The U.S. stock market is extremely sensitive to the monthly Jobs Report, which will be released tomorrow morning. In addition, the giant payroll company, ADP, always releases their estimate of private sector job growth the day before, which gives the market some expectation about the Jobs Report, along with the usual weekly unemployment claims that comes out every Thursday.

This morning, ADP disappointed the market by estimating there were only 133 thousand jobs produced in May.  (This ignores changes in government jobs, which has usually been negative since 2009.  It is hard to believe there are still 600 thousand fewer government jobs now than in 2008.)  This suggests tomorrow’s all-important Jobs Report will only be around 120 thousand.  The bad news is that the market is expecting 155 thousand tomorrow.  Normally, that would suggest a strong sell-off.

Then, the weekly unemployment claims came in higher than expected, more bad news.

Then, first quarter GDP growth disappointed at only 1.9%, but the market was expecting 2.2%.  The miss was  largely because government spending was reduced more than expected.

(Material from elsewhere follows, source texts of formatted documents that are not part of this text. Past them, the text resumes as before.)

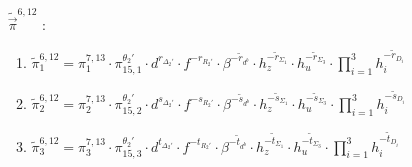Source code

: \begin{enumerate}
\begin{enumerate}
  \end{enumerate}
\item[$\tilde{\vec{\pi}}^{6,12}$]:
  \begin{enumerate}
  \item $\tilde{\pi}^{6,12}_1 = \pi^{7,13}_1 \cdot \pi_{15,1}^{\theta_2'} \cdot d^{r_{\Delta_2'}} \cdot f^{-r_{R_2'}} \cdot \beta^{-\tilde{r}_{d^b}} \cdot h_z^{-\tilde{r}_{\Sigma_1}} \cdot h_u^{-\tilde{r}_{\Sigma_3}}\cdot \prod_{i = 1}^3 h_i^{-\tilde{r}_{D_i}}$
  \item $\tilde{\pi}^{6,12}_2 = \pi^{7,13}_2 \cdot \pi_{15,2}^{\theta_2'} \cdot d^{s_{\Delta_2'}} \cdot f^{-s_{R_2'}} \cdot \beta^{-\tilde{s}_{d^b}} \cdot h_z^{-\tilde{s}_{\Sigma_1}} \cdot h_u^{-\tilde{s}_{\Sigma_3}}\cdot \prod_{i = 1}^3 h_i^{-\tilde{s}_{D_i}}$
  \item $\tilde{\pi}^{6,12}_3 = \pi^{7,13}_3 \cdot \pi_{15,3}^{\theta_2'} \cdot d^{t_{\Delta_2'}} \cdot f^{-t_{R_2'}} \cdot \beta^{-\tilde{t}_{d^b}} \cdot h_z^{-\tilde{t}_{\Sigma_1}} \cdot h_u^{-\tilde{t}_{\Sigma_3}}\cdot \prod_{i = 1}^3 h_i^{-\tilde{t}_{D_i}}$
  \end{enumerate}
\end{enumerate}
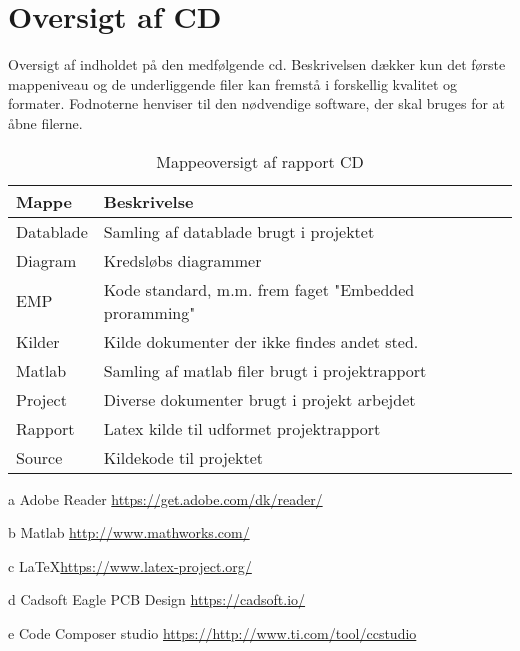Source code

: \chapter{Oversigt af CD}\label{bilag:cd}
Oversigt af indholdet på den medfølgende cd. Beskrivelsen dækker kun det første mappeniveau og de underliggende filer kan fremstå i forskellig kvalitet og formater. Fodnoterne henviser til den nødvendige software, der skal bruges for at åbne filerne.

\begin{table}[h!]
\centering
\caption{Mappeoversigt af rapport CD}
\label{tab:ordliste}
\begin{threeparttable}
\begin{tabular}{l l}
\toprule
\multicolumn{1}{l}{Mappe}       &
\multicolumn{1}{l}{Beskrivelse}  \\ 
\midrule
Datablade					& Samling af datablade brugt i projektet \tnote{a}\\
Diagram						& Kredsløbs diagrammer\tnote{d} \\
EMP							& Kode standard, m.m. frem faget "Embedded proramming"\\  
Kilder						& Kilde dokumenter der ikke findes andet sted.\\
Matlab						& Samling af matlab filer brugt i projektrapport\tnote{b} \\
Project						& Diverse dokumenter brugt i projekt arbejdet\\
Rapport						& Latex kilde til udformet projektrapport\tnote{c} \\
Source                 		& Kildekode til projektet \tnote{e}\\
\bottomrule
\end{tabular}
\begin{tablenotes}
\item[a] Adobe Reader  \url{https://get.adobe.com/dk/reader/}
\item[b] Matlab \url{http://www.mathworks.com/}
\item[c] \LaTeX \url{https://www.latex-project.org/}
\item[d] Cadsoft Eagle PCB Design \url{https://cadsoft.io/}
\item[e] Code Composer studio \url{https://http://www.ti.com/tool/ccstudio}
\end{tablenotes}
\end{threeparttable}
\end{table}
\label{LastPage}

That’s a lot of bad news in only an hour.  But, it is interesting to me that the futures fell by only 20 points.  I would have expected a much bigger drop.  This suggests less sensitivity to the U.S. economy and more sensitivity to something else.

It is not news that the U.S. stock market has become the tail wagged by Europe, but that is the wrong lesson to learn.  There are normal declines in the economy and abnormal declines.  A decline in the stock market from a garden-variety  recession is normal.  A decline from a financial crisis is abnormal . . . and terrifying.

The lesson is that normal economics are always over-whelmed by a financial crisis.  They are very different problems.   A financial system is the lubricant for the economy.  Without it, the economy quickly grinds to a halt.  Of course, the stock market knows this and will continue to over-react to European headlines — or even European rumors — darn it!